Your task
Go through the material and pull out every line with the string "github" in it.

Input data
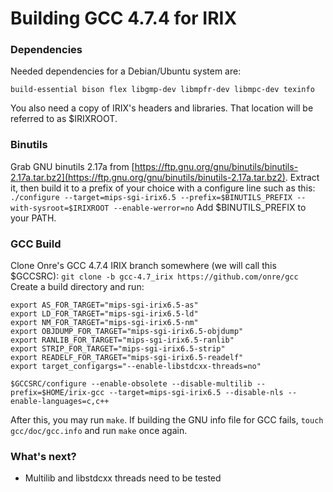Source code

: # Building GCC 4.7.4 for IRIX

### Dependencies

Needed dependencies for a Debian/Ubuntu system are:
```
build-essential bison flex libgmp-dev libmpfr-dev libmpc-dev texinfo
```
You also need a copy of IRIX's headers and libraries. That location will be referred to as $IRIXROOT.

### Binutils

Grab GNU binutils 2.17a from [https://ftp.gnu.org/gnu/binutils/binutils-2.17a.tar.bz2](https://ftp.gnu.org/gnu/binutils/binutils-2.17a.tar.bz2).
Extract it, then build it to a prefix of your choice with a configure line such as this:
`./configure --target=mips-sgi-irix6.5 --prefix=$BINUTILS_PREFIX --with-sysroot=$IRIXROOT --enable-werror=no`
Add $BINUTILS_PREFIX to your PATH.

### GCC Build

Clone Onre's GCC 4.7.4 IRIX branch somewhere (we will call this $GCCSRC):
`git clone -b gcc-4.7_irix https://github.com/onre/gcc`
Create a build directory and run:
```
export AS_FOR_TARGET="mips-sgi-irix6.5-as"
export LD_FOR_TARGET="mips-sgi-irix6.5-ld"
export NM_FOR_TARGET="mips-sgi-irix6.5-nm"
export OBJDUMP_FOR_TARGET="mips-sgi-irix6.5-objdump"
export RANLIB_FOR_TARGET="mips-sgi-irix6.5-ranlib"
export STRIP_FOR_TARGET="mips-sgi-irix6.5-strip"
export READELF_FOR_TARGET="mips-sgi-irix6.5-readelf"
export target_configargs="--enable-libstdcxx-threads=no"

$GCCSRC/configure --enable-obsolete --disable-multilib --prefix=$HOME/irix-gcc --target=mips-sgi-irix6.5 --disable-nls --enable-languages=c,c++
```
After this, you may run `make`. If building the GNU info file for GCC fails, `touch gcc/doc/gcc.info` and run `make` once again.

### What's next?

* Multilib and libstdcxx threads need to be tested
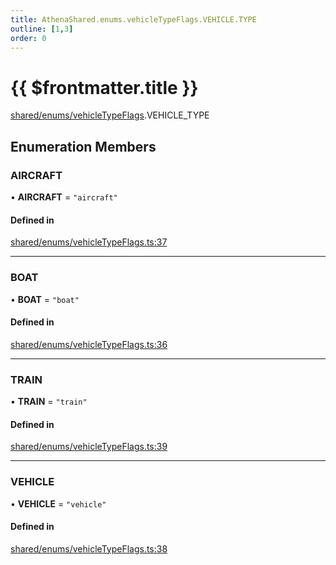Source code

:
 ```yaml
---
title: AthenaShared.enums.vehicleTypeFlags.VEHICLE.TYPE
outline: [1,3]
order: 0
---
```


# {{ $frontmatter.title }}


[shared/enums/vehicleTypeFlags](../modules/shared_enums_vehicleTypeFlags.md).VEHICLE_TYPE

## Enumeration Members

### AIRCRAFT

• **AIRCRAFT** = ``"aircraft"``

#### Defined in

[shared/enums/vehicleTypeFlags.ts:37](https://github.com/Stuyk/altv-athena/blob/2226a0a/src/core/shared/enums/vehicleTypeFlags.ts#L37)

___

### BOAT

• **BOAT** = ``"boat"``

#### Defined in

[shared/enums/vehicleTypeFlags.ts:36](https://github.com/Stuyk/altv-athena/blob/2226a0a/src/core/shared/enums/vehicleTypeFlags.ts#L36)

___

### TRAIN

• **TRAIN** = ``"train"``

#### Defined in

[shared/enums/vehicleTypeFlags.ts:39](https://github.com/Stuyk/altv-athena/blob/2226a0a/src/core/shared/enums/vehicleTypeFlags.ts#L39)

___

### VEHICLE

• **VEHICLE** = ``"vehicle"``

#### Defined in

[shared/enums/vehicleTypeFlags.ts:38](https://github.com/Stuyk/altv-athena/blob/2226a0a/src/core/shared/enums/vehicleTypeFlags.ts#L38)
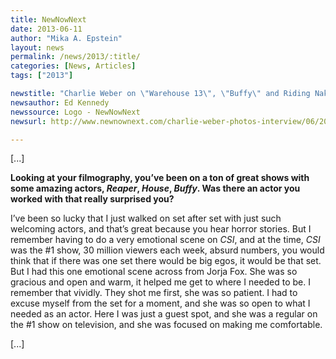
 ```yaml
---
title: NewNowNext
date: 2013-06-11
author: "Mika A. Epstein"
layout: news
permalink: /news/2013/:title/
categories: [News, Articles]
tags: ["2013"]

newstitle: "Charlie Weber on \"Warehouse 13\", \"Buffy\" and Riding Naked on an Elephant"
newsauthor: Ed Kennedy 
newssource: Logo - NewNowNext
newsurl: http://www.newnownext.com/charlie-weber-photos-interview/06/2013/

---
```


[...]

**Looking at your filmography, you’ve been on a ton of great shows with some amazing actors, _Reaper_, _House_, _Buffy_. Was there an actor you worked with that really surprised you?**

I’ve been so lucky that I just walked on set after set with just such welcoming actors, and that’s great because you hear horror stories. But I remember having to do a very emotional scene on _CSI_, and at the time, _CSI_ was the #1 show, 30 million viewers each week, absurd numbers, you would think that if there was one set there would be big egos, it would be that set. But I had this one emotional scene across from Jorja Fox. She was so gracious and open and warm, it helped me get to where I needed to be. I remember that vividly. They shot me first, she was so patient. I had to excuse myself from the set for a moment, and she was so open to what I needed as an actor. Here I was just a guest spot, and she was a regular on the #1 show on television, and she was focused on making me comfortable.

[...]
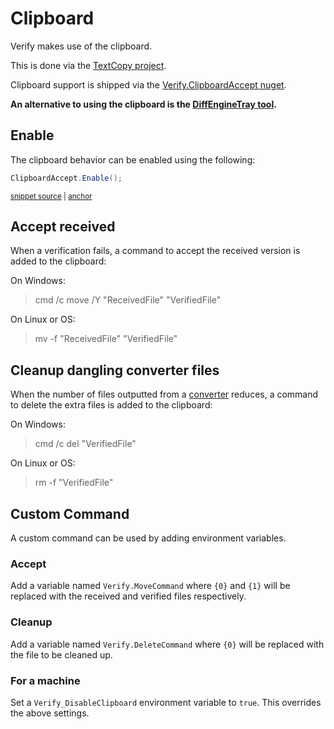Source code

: <!--
GENERATED FILE - DO NOT EDIT
This file was generated by [MarkdownSnippets](https://github.com/SimonCropp/MarkdownSnippets).
Source File: /docs/mdsource/clipboard.source.md
To change this file edit the source file and then run MarkdownSnippets.
-->

# Clipboard

Verify makes use of the clipboard.

This is done via the [TextCopy project](https://github.com/CopyText/TextCopy).

Clipboard support is shipped via the [Verify.ClipboardAccept nuget](https://www.nuget.org/packages/Verify.ClipboardAccept/).

**An alternative to using the clipboard is the [DiffEngineTray tool](https://github.com/VerifyTests/DiffEngine/blob/master/docs/tray.md).**


## Enable

The clipboard behavior can be enabled using the following:

<!-- snippet: EnableClipboard -->
<a id='snippet-enableclipboard'></a>
```cs
ClipboardAccept.Enable();
```
<sup><a href='/src/Verify.Tests/Snippets/Snippets.cs#L9-L13' title='Snippet source file'>snippet source</a> | <a href='#snippet-enableclipboard' title='Start of snippet'>anchor</a></sup>
<!-- endSnippet -->


## Accept received

When a verification fails, a command to accept the received version is added to the clipboard:

On Windows:

> cmd /c move /Y "ReceivedFile" "VerifiedFile"

On Linux or OS:

> mv -f "ReceivedFile" "VerifiedFile"


## Cleanup dangling converter files

When the number of files outputted from a [converter](converter.md) reduces, a command to delete the extra files is added to the clipboard:

On Windows:

> cmd /c del "VerifiedFile"

On Linux or OS:

> rm -f "VerifiedFile"


## Custom Command

A custom command can be used by adding environment variables.


### Accept

Add a variable named `Verify.MoveCommand` where `{0}` and `{1}` will be replaced with the received and verified files respectively.


### Cleanup

Add a variable named `Verify.DeleteCommand` where `{0}` will be replaced with the file to be cleaned up.


### For a machine

Set a `Verify_DisableClipboard` environment variable to `true`. This overrides the above settings.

Exercise output
`git clone -b gcc-4.7_irix https://github.com/onre/gcc`
[shared/enums/vehicleTypeFlags.ts:37](https://github.com/Stuyk/altv-athena/blob/2226a0a/src/core/shared/enums/vehicleTypeFlags.ts#L37)
[shared/enums/vehicleTypeFlags.ts:36](https://github.com/Stuyk/altv-athena/blob/2226a0a/src/core/shared/enums/vehicleTypeFlags.ts#L36)
[shared/enums/vehicleTypeFlags.ts:39](https://github.com/Stuyk/altv-athena/blob/2226a0a/src/core/shared/enums/vehicleTypeFlags.ts#L39)
[shared/enums/vehicleTypeFlags.ts:38](https://github.com/Stuyk/altv-athena/blob/2226a0a/src/core/shared/enums/vehicleTypeFlags.ts#L38)
This file was generated by [MarkdownSnippets](https://github.com/SimonCropp/MarkdownSnippets).
This is done via the [TextCopy project](https://github.com/CopyText/TextCopy).
**An alternative to using the clipboard is the [DiffEngineTray tool](https://github.com/VerifyTests/DiffEngine/blob/master/docs/tray.md).**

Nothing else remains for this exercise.